*TASK ITEM*. Note each line in the data holding the string "Status" and report it.

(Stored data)
+++++

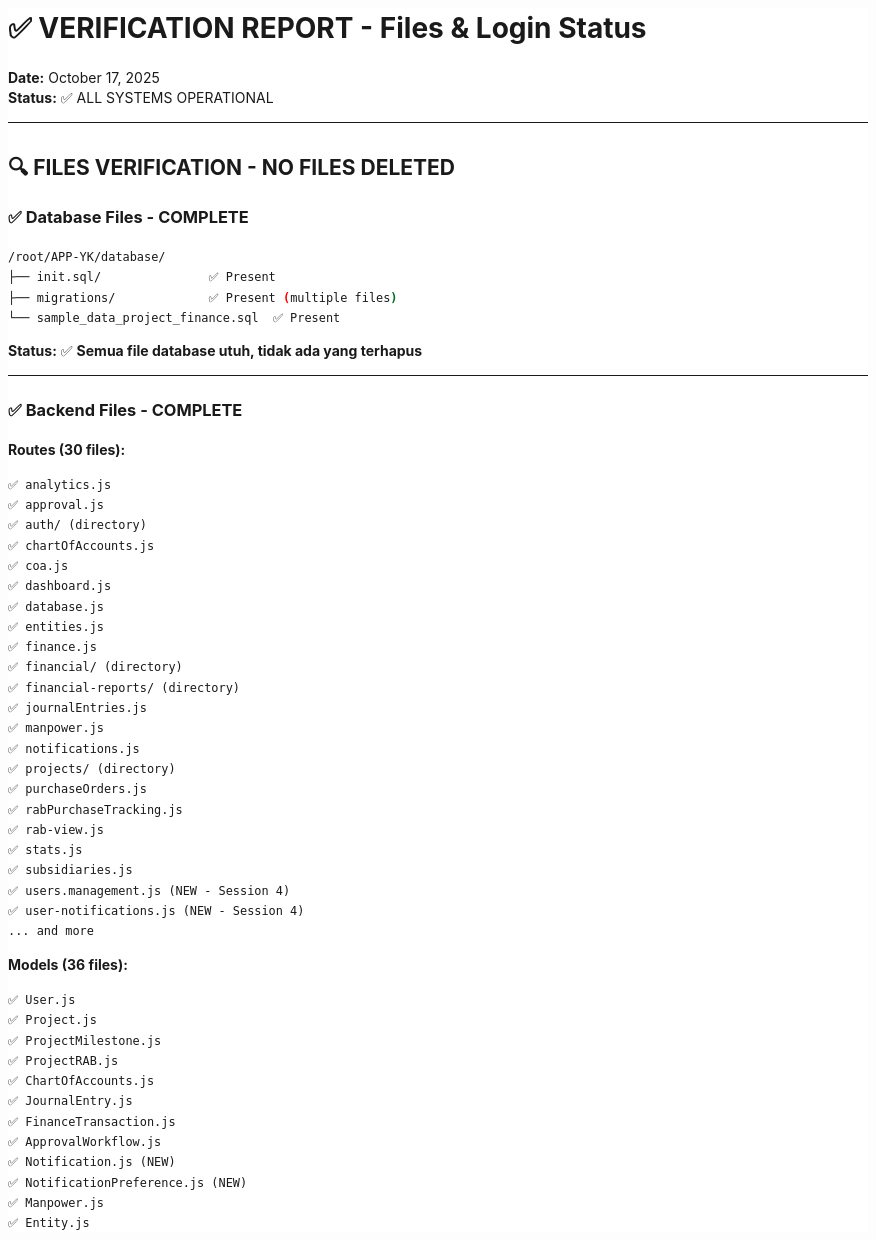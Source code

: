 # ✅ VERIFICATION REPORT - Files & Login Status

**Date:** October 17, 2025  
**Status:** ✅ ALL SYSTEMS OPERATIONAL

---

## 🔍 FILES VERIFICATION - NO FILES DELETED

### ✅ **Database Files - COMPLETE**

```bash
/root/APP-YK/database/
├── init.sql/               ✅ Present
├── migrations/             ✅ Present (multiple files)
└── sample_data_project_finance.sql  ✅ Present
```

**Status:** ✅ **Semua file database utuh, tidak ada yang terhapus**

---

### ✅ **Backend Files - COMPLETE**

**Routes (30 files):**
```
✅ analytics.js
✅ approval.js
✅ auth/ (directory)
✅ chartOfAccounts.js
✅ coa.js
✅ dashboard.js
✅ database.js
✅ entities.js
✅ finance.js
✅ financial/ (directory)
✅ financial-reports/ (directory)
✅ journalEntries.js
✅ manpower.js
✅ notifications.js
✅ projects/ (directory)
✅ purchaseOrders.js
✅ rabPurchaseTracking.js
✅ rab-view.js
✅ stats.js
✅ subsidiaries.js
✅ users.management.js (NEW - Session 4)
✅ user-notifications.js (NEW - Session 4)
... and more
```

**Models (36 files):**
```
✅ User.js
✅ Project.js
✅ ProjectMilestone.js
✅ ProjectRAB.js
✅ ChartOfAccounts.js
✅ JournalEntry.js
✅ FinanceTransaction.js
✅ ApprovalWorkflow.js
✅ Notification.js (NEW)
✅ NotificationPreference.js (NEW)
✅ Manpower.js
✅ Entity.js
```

+++++

*YOUR SOLUTION*.
: # ✅ VERIFICATION REPORT - Files & Login Status
**Status:** ✅ ALL SYSTEMS OPERATIONAL
**Status:** ✅ **Semua file database utuh, tidak ada yang terhapus**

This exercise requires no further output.